Page MenuHomePhabricator

Ensure unique machine-id across Cloud VPS VMs
Closed, ResolvedPublic

Description

As a followup to T351507: VMs in Cloud VPS share the same machine-id and T400223: Investigate daily disconnections of IRC bots hosted in Toolforge we must make sure /etc/machine-id is actually unique across all Cloud VPS VMs.

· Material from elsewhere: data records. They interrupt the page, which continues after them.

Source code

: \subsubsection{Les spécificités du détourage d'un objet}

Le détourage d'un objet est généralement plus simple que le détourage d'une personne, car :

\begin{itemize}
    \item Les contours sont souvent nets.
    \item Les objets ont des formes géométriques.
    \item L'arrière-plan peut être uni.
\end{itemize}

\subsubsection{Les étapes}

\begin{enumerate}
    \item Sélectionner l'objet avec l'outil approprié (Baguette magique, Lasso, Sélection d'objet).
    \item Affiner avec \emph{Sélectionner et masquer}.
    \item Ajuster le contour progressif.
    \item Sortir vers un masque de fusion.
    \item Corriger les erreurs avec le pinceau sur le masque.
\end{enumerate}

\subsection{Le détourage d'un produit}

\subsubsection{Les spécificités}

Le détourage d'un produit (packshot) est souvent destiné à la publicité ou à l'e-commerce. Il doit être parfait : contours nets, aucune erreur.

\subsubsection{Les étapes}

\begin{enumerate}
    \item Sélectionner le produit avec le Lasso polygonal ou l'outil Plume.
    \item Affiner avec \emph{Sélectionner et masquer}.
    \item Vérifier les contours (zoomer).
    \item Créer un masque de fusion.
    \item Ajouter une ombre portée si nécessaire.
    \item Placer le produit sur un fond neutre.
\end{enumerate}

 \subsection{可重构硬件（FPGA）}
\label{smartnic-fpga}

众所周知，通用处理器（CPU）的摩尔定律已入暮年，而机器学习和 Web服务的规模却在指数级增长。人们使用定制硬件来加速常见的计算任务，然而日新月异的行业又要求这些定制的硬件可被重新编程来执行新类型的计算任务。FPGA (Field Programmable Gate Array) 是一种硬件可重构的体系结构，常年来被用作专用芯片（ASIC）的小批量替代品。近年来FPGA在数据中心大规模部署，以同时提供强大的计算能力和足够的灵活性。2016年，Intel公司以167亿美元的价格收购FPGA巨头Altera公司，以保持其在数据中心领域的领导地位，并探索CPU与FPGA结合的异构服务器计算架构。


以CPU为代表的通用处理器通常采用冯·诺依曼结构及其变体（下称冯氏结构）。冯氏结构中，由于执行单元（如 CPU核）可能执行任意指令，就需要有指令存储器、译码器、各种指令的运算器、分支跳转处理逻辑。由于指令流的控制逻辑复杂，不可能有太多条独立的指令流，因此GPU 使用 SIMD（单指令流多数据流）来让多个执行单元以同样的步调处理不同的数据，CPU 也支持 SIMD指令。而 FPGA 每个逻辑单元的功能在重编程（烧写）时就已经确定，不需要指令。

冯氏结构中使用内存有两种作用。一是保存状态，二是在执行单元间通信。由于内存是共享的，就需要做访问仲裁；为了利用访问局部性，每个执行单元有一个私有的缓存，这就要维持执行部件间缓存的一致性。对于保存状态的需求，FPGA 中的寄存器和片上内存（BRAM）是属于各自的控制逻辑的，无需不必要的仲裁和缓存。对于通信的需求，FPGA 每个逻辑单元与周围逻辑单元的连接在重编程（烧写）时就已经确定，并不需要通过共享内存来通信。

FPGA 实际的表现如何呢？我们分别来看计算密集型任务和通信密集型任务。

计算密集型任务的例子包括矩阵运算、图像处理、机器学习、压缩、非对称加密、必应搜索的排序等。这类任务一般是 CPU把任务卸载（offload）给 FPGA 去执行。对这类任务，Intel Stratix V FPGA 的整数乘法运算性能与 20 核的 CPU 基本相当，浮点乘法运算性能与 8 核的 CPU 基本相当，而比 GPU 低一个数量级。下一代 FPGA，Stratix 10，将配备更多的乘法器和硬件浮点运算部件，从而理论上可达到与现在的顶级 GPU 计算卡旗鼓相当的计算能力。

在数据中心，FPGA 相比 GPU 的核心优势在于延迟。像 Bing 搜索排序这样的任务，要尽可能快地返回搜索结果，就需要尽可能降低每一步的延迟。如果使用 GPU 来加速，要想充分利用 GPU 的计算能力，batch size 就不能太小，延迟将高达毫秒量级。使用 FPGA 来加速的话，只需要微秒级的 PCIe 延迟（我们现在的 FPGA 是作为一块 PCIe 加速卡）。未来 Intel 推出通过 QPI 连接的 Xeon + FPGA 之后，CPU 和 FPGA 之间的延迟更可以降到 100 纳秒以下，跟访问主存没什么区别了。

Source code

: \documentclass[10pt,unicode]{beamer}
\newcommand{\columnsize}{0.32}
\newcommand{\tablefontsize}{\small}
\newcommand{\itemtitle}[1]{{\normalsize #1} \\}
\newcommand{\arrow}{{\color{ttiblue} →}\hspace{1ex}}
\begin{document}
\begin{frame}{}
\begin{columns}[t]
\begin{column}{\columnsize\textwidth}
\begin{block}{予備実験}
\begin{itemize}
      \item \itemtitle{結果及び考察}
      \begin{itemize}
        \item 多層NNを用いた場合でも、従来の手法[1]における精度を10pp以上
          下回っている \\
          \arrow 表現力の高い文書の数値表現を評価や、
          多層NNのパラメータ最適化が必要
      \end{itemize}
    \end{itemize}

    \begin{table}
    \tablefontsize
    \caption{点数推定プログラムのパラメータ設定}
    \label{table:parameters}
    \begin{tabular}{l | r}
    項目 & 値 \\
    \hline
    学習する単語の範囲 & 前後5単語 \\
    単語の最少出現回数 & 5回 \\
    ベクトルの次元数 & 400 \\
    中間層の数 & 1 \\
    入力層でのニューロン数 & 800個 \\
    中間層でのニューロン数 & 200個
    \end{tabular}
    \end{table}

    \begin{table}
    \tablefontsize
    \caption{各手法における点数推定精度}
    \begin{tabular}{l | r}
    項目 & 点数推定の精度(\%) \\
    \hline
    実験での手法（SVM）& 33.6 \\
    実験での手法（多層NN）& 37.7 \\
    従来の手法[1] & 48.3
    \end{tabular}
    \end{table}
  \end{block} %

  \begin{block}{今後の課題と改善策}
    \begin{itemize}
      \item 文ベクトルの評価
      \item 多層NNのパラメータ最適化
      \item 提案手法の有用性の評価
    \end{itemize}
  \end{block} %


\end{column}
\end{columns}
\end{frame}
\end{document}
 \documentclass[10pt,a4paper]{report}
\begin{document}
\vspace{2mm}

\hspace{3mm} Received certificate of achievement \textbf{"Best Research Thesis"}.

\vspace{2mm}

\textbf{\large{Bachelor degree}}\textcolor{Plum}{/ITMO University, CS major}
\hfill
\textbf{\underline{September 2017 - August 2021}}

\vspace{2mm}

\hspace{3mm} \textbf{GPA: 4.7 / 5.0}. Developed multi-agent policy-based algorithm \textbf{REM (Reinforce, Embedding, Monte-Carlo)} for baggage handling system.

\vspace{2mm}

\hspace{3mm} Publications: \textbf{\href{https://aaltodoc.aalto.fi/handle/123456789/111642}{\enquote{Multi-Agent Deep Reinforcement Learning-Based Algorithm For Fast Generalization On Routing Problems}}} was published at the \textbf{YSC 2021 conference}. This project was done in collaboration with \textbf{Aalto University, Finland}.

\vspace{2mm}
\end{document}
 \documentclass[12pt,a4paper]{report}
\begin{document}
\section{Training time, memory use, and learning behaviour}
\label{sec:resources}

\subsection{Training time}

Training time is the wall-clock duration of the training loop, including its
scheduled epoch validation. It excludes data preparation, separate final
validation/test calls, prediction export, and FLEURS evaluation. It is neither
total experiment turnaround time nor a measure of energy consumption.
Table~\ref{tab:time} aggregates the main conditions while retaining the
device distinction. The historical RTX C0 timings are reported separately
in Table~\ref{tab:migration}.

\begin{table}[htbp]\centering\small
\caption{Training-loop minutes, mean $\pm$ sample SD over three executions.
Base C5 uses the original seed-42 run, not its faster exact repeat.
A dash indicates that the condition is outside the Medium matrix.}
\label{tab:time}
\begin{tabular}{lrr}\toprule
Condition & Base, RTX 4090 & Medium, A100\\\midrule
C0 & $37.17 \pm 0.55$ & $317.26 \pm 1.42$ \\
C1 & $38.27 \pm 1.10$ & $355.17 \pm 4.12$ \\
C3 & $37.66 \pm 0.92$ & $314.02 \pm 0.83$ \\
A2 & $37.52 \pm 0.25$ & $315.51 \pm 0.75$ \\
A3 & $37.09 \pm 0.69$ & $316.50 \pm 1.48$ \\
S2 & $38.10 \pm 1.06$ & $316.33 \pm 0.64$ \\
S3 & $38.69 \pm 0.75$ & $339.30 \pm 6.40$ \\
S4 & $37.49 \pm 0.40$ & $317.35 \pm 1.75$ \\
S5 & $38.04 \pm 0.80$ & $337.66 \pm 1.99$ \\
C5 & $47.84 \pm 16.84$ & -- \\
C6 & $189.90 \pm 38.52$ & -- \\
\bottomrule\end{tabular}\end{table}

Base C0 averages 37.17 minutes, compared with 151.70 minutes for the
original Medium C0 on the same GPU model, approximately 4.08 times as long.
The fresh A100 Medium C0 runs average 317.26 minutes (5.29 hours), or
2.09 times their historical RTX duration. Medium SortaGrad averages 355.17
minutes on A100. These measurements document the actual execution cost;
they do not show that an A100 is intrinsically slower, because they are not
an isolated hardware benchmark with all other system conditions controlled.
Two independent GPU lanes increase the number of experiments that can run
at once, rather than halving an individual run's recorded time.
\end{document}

The process is simple: rm /etc/machine-id and then either systemd-machine-id-setup + restart affected demons, or reboot. The problematic case we have seen so far was with systemd-networkd using the same dhcp client id from multiple VMs, and causing problems with leases unable to be renewed.

Action plan:

  • Audit all VMs machine-id, identify which need to be fixed.
  • Decide what to do with un-auditable VMs, either shut down or up but inaccessible to cumin. T402185: Audit and potentially fix VMs not reachable by cloudcumin root key
  • Proceed to fix the problem in batches, perhaps previous announcement to users. We have observed a brief bounce of network connections when systemd-networkd is restarted, and no ill side effects other than that.

Event Timeline

The initial audit for VMs with the same machine id is at P81346, it was generated with:

root@cloudcumin1001:~# cumin 'O{*}' 'cat /etc/machine-id' --output json --force | tee filippo-T401880-all
root@cloudcumin1001:~# cat filippo-T401880-all |  sort -k2 | uniq -f1 -D

On the Toolforge NFS side, I checked the dbus ids (/var/lib/dbus/machine-id) and are all different, and the nfs-client ids are empty, so it should be using the default ("Linux NFS " + hostname), if we need to change that, here it explains a bit: https://docs.kernel.org/filesystems/nfs/client-identifier.html#selecting-an-appropriate-client-identifier

taavi triaged this task as High priority.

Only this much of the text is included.